Job aborted due to stage failure: Task 24 in stage 16.0 failed 4 times, most recent failure: Lost task 24.3 in stage 16.0 (TID 1946, 10.184.163.105, executor 3): org.codehaus.janino.JaninoRuntimeException: failed to compile: org.codehaus.janino.JaninoRuntimeException: Constant pool for class org.apache.spark.sql.catalyst.expressions.GeneratedClass$SpecificMutableProjection has grown past JVM limit of 0xFFFF /* 001 */ public java.lang.Object generate(Object[] references) { /* 002 */ return new SpecificMutableProjection(references); /* 003 */ } /* 004 */ /* 005 */ class SpecificMutableProjection extends org.apache.spark.sql.catalyst.expressions.codegen.BaseMutableProjection { /* 006 */ /* 007 */ private Object[] references; /* 008 */ private InternalRow mutableRow; /* 009 */ private boolean evalExprIsNull; /* 010 */ private boolean evalExprValue; /* 011 */ private boolean evalExpr1IsNull; /* 012 */ private boolean evalExpr1Value; /* 013 */ private boolean evalExpr2IsNull; /* 014 */ private boolean evalExpr2Value; /* 015 */ private boolean evalExpr3IsNull; /* 016 */ private boolean evalExpr3Value; /* 017 */ private boolean evalExpr4IsNull; /* 018 */ private boolean evalExpr4Value; /* 019 */ private boolean evalExpr5IsNull; /* 020 */ private boolean evalExpr5Value; /* 021 */ private boolean evalExpr6IsNull;
The stacktrace just goes on and on, and even the Databricks notebook crashes because of the verbosity. Anyone ever seen this?
Also, I have the following 2 SQL statements to get the average and median that I execute without any problems.
select avg(col1), ..., avg(col1300) from mydb.mytable
select percentile_approx(col1, 0.5), ..., percentile_approx(col1300, 0.5) from mydb.mytable
The problem seems to be with stddev
but the exception is not helpful.

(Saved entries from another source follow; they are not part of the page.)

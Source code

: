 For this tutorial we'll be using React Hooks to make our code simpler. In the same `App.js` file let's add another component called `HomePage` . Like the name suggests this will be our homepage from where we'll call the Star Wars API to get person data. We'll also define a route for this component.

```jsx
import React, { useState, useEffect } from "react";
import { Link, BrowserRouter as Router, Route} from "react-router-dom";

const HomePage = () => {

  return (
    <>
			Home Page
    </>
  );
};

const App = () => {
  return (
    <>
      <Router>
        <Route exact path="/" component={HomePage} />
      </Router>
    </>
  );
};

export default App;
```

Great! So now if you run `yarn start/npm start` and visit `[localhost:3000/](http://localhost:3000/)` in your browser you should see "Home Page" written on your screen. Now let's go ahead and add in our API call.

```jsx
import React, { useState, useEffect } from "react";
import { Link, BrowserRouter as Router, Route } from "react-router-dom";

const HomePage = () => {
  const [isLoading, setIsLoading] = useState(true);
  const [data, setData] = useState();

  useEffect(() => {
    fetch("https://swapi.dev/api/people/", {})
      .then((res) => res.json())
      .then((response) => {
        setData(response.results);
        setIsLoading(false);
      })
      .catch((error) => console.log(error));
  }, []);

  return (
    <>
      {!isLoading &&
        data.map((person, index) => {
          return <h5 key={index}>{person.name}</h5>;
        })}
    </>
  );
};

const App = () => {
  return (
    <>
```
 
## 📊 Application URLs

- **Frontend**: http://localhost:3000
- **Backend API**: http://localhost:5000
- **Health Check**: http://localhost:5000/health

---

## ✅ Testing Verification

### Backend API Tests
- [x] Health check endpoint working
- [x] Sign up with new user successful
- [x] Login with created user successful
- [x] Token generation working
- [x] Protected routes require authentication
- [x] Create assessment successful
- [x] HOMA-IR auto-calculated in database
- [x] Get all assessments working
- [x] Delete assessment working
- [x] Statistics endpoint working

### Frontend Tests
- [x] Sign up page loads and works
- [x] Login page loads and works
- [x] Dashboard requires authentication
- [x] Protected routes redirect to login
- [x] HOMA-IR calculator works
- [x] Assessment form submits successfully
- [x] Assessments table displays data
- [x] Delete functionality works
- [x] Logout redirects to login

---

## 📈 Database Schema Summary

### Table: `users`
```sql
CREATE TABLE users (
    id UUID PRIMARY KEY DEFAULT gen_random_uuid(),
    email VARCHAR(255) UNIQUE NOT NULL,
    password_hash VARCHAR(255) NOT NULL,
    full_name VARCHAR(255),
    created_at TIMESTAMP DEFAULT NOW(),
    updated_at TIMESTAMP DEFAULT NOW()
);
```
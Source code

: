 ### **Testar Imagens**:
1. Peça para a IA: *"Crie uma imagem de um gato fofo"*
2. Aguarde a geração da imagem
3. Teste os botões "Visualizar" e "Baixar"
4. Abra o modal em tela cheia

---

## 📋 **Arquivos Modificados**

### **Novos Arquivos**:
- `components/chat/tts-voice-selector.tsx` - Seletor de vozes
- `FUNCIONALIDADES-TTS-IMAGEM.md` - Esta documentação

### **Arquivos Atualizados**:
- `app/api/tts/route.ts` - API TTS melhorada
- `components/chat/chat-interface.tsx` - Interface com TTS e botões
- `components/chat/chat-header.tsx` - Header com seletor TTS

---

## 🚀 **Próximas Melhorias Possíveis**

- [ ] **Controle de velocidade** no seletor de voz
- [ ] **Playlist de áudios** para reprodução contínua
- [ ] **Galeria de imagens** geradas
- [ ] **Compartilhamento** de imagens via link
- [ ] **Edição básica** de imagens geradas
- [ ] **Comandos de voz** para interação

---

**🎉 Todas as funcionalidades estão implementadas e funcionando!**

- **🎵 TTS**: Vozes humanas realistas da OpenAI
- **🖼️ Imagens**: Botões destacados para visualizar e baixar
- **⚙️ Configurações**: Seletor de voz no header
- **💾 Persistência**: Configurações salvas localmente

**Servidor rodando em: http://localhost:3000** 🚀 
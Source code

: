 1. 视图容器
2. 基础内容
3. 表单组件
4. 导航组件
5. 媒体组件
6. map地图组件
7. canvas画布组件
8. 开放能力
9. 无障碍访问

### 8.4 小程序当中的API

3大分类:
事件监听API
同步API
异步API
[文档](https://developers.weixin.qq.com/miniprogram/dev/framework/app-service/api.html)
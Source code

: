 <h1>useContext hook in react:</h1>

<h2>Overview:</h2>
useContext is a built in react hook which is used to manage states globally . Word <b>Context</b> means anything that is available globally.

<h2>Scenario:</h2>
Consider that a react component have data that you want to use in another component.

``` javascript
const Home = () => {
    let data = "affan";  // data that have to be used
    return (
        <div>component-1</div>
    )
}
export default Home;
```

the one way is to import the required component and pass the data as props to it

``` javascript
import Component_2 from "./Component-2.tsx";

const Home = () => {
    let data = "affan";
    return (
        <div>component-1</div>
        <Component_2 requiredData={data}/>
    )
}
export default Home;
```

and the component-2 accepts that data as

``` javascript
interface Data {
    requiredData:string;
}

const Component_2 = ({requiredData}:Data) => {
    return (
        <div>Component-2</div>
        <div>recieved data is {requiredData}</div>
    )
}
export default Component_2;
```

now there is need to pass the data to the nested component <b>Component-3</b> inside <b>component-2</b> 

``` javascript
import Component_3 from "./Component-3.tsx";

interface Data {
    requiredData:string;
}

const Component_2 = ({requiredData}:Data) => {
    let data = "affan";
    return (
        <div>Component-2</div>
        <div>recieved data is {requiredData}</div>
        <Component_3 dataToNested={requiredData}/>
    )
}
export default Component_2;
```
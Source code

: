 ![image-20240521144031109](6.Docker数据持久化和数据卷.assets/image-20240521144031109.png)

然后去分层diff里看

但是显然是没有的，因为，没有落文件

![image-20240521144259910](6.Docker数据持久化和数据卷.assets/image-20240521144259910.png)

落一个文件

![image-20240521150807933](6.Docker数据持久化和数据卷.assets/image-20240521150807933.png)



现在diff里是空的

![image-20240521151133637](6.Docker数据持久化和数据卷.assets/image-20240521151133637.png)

Any ideas on what's going on? Is there another way to compute the standard deviation easily that won't lead to this problem?
It turns out this post is describing the same problem, saying that Spark cannot handle wide schemas or a lot of columns due to the limitation of 64KB sized classes. However, if that's the case, then why does avg
and percentile_approx
work?